On Wed, Sep 17, 2025 at 05:52:54PM -0300, Fabiano Rosas wrote:
> Peter Xu <peterx@redhat.com> writes:
> 
> > We set CANCELLED very late, it means migration_has_failed() may not work
> > correctly if it's invoked before updating CANCELLING to CANCELLED.
> >
> 
> The prophecy is fulfilled.
> 
> https://wiki.qemu.org/ToDo/LiveMigration#Migration_cancel_concurrency
> 
> I'm not sure I'm convinced, for instance, CANCELLING is part of
> migration_is_running(), while FAILED is not. This doesn't seem
> right. Another point is that CANCELLING is not a final state, so we're
> prone to later need a migration_has_finished_failing_now() helper. =)
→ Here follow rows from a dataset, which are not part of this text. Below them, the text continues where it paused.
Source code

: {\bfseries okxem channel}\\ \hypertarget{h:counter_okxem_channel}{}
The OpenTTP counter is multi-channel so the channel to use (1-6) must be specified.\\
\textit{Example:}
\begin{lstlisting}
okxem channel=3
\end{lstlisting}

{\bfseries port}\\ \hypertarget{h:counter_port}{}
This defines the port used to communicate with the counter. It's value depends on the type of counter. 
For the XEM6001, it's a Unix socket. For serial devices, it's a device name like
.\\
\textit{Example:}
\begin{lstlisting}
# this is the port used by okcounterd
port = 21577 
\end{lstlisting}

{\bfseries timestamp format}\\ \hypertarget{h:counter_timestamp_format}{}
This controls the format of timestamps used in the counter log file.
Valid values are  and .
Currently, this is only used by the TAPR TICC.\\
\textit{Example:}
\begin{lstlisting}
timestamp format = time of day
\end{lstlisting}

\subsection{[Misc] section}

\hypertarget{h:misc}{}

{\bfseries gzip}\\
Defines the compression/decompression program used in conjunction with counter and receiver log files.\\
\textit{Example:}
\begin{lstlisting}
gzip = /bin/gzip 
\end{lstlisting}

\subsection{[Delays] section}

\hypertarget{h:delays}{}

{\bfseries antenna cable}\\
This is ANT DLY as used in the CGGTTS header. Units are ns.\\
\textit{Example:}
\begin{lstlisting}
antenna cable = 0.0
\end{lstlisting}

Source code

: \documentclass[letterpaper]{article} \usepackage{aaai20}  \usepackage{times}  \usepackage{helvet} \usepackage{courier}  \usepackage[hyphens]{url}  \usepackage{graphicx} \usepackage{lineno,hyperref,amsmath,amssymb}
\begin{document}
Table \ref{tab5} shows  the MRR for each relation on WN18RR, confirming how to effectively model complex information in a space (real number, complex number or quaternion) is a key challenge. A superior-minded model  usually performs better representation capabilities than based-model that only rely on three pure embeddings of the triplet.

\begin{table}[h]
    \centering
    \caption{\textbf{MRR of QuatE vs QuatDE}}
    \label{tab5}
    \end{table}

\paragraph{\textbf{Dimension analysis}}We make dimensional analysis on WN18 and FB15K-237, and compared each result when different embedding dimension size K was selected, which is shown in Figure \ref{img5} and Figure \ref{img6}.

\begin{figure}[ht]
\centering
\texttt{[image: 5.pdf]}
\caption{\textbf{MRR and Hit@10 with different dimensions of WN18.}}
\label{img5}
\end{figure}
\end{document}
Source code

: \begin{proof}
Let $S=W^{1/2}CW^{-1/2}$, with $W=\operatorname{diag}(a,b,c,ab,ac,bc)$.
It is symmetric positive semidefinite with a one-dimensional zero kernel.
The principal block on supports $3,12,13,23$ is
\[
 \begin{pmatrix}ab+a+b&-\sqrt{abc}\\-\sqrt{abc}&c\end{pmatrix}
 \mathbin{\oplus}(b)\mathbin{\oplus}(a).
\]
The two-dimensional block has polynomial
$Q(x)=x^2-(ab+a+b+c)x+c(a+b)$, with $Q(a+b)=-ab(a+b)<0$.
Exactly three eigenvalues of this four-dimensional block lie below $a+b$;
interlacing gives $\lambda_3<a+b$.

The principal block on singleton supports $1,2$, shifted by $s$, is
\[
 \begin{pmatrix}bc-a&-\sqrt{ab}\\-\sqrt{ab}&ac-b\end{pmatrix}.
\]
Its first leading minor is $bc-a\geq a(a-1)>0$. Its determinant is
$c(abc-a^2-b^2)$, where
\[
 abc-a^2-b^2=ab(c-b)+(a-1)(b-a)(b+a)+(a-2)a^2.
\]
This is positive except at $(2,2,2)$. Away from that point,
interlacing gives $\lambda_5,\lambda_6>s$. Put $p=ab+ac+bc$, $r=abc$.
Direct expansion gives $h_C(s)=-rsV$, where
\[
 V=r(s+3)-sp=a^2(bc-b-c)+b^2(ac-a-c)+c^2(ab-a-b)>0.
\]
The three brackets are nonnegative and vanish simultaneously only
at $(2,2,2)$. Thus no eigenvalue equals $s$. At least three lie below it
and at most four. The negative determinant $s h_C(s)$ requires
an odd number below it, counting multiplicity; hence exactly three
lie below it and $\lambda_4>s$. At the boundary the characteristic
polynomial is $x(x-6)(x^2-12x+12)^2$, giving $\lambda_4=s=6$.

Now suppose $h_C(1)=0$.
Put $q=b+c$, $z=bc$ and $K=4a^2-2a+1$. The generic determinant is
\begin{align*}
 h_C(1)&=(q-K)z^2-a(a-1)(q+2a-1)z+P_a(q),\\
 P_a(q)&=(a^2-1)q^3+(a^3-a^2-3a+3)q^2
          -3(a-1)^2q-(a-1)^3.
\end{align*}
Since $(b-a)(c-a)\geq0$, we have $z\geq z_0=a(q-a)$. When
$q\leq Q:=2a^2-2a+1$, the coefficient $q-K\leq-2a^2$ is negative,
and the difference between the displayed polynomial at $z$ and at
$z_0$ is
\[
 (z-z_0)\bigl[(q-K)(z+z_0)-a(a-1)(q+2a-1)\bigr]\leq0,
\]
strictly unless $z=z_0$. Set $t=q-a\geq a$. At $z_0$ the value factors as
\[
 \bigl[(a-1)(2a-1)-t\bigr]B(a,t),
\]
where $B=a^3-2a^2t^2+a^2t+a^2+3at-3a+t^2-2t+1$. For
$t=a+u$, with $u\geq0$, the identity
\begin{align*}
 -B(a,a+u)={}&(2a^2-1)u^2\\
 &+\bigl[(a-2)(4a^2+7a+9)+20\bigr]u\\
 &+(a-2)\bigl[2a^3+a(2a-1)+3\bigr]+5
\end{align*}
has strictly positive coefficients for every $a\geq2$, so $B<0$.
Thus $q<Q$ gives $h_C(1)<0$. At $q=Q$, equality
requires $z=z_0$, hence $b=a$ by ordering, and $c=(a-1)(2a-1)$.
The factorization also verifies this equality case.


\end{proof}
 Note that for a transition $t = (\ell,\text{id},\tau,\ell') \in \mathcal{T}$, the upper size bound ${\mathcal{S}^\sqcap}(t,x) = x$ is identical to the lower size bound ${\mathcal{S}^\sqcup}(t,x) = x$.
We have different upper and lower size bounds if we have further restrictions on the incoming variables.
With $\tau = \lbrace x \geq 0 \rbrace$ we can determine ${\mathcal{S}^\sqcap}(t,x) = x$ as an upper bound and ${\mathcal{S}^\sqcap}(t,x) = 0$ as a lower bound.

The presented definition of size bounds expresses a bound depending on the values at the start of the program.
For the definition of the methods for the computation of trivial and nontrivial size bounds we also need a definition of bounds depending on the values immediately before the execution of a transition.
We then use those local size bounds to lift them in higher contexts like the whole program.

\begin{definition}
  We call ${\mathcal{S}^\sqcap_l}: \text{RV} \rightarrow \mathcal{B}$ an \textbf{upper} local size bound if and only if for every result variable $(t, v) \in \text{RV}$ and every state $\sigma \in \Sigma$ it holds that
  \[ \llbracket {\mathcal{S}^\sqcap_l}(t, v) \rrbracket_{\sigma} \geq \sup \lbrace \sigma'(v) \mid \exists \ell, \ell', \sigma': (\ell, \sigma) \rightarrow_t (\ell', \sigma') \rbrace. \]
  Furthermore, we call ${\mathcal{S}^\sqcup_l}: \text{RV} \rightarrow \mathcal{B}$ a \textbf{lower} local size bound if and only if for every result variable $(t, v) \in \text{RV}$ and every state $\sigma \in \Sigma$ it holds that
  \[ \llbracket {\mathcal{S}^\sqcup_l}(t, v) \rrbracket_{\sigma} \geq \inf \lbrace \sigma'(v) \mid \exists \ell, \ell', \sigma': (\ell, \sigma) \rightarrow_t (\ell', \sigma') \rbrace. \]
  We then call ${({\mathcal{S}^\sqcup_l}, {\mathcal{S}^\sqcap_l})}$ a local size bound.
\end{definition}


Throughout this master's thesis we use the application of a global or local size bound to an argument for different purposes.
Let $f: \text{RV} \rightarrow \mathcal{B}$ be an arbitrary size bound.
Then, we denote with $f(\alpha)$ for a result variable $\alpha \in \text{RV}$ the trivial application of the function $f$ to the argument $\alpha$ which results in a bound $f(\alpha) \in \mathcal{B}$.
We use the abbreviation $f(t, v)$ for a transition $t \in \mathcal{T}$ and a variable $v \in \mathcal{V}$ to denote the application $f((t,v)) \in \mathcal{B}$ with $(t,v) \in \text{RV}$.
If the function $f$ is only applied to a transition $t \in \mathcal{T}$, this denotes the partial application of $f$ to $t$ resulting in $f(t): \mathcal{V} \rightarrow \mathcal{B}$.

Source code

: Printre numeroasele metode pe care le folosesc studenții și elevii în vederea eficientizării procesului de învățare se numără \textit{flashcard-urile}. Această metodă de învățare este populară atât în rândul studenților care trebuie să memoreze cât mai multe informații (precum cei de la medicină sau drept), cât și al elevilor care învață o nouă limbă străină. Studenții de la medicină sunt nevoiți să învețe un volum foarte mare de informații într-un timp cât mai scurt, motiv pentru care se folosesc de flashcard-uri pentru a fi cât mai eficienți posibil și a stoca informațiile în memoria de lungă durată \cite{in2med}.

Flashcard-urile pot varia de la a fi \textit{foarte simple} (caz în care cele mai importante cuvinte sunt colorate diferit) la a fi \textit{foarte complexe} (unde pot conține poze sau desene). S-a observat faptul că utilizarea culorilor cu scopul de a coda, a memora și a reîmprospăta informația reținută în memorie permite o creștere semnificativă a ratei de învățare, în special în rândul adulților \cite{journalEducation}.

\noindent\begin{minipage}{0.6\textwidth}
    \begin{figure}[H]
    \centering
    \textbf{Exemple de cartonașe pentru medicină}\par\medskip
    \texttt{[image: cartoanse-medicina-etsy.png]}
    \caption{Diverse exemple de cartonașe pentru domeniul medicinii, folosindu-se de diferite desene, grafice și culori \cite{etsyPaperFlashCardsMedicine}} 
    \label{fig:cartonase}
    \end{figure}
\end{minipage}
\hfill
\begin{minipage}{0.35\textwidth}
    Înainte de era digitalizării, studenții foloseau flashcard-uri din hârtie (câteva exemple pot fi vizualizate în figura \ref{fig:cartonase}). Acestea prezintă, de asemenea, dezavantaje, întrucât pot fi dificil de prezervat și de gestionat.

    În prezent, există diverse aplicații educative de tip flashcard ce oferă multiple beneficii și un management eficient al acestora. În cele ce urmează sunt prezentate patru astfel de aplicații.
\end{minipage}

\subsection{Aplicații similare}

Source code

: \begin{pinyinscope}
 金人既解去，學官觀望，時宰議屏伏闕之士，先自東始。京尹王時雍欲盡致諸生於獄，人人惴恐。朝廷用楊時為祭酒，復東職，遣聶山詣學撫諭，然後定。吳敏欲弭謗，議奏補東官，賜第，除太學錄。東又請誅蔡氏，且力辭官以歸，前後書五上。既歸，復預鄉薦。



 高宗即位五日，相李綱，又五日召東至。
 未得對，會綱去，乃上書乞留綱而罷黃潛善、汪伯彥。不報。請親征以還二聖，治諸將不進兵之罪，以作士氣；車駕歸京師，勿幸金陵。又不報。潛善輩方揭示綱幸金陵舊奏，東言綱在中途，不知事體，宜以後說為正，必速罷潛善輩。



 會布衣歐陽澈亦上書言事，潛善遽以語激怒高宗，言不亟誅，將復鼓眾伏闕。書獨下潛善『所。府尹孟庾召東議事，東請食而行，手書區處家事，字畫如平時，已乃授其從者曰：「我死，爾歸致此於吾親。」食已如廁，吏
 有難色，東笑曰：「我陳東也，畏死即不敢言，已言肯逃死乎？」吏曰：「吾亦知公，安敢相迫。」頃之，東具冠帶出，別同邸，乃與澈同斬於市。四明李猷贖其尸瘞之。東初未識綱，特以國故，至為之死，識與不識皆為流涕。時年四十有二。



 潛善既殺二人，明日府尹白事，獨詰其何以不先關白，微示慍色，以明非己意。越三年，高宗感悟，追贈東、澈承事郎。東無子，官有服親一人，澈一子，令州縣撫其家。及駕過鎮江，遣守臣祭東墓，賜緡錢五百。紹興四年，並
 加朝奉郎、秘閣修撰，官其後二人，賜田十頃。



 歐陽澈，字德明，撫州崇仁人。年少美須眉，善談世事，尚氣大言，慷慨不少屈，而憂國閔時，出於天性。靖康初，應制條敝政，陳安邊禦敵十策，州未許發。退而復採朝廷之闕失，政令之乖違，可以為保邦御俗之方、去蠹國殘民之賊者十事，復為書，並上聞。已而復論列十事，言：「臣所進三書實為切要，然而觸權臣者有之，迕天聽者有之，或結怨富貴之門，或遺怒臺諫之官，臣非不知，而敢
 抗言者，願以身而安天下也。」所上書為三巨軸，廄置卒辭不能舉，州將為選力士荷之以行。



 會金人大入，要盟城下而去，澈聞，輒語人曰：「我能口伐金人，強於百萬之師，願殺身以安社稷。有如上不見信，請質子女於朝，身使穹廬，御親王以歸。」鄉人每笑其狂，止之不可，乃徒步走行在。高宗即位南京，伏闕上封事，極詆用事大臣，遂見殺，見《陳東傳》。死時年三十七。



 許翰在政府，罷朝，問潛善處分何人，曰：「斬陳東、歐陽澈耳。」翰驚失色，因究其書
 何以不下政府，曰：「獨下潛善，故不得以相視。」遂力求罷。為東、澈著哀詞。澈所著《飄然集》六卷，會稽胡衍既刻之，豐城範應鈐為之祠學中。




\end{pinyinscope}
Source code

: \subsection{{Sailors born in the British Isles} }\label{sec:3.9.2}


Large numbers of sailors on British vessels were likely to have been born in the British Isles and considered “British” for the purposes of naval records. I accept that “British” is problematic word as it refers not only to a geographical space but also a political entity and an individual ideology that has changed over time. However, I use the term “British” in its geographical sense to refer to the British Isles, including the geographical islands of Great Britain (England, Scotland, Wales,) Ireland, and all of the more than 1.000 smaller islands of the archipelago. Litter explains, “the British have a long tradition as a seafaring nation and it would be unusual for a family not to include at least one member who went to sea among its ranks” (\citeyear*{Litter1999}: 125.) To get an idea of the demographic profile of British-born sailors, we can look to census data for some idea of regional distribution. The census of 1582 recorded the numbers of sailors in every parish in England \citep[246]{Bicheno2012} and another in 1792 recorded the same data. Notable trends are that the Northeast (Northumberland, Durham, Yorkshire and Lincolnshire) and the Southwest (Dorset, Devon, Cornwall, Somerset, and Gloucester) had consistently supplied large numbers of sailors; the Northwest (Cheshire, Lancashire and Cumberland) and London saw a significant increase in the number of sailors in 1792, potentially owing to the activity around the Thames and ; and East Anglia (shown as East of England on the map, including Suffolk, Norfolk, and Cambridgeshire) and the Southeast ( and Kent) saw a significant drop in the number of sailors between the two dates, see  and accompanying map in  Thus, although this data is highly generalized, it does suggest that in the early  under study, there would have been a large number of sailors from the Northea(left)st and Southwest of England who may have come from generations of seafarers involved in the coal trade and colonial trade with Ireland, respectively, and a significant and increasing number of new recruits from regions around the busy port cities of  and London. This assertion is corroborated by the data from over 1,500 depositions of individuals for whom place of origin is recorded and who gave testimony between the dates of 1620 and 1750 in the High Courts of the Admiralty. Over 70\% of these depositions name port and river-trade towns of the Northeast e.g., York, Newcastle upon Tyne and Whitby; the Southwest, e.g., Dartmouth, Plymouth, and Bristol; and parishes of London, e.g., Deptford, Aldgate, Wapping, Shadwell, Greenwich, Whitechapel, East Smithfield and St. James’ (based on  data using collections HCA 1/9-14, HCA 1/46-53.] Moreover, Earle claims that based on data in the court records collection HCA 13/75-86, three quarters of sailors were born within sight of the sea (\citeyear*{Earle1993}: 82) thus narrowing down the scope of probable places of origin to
Considering we only have two users so far, and the other user doesn't care
about CANCELLING (while the multifd shutdown cares?), then I assume it's ok
to treat CANCELLING to be "has failed"? :)  I didn't try to interpret "has
failed" in English, but only for the sake of an universal helper that works
for both places.

Or maybe it can be is_failing() too?  I don't have a strong feeling.

> 
> My mental model is that CANCELLING is a transitional, ongoing state
> where we shouldn't really be making assumptions. Once FAILED is reached,
> then we're sure in which general state everything is.
> 
> How did you catch this? It was one of the cancel tests that failed? I
> just noticed that multifd_send_shutdown() is called from
> migration_cleanup() before it changes the state to CANCELLED. So current
> code also has whatever issue you detected here.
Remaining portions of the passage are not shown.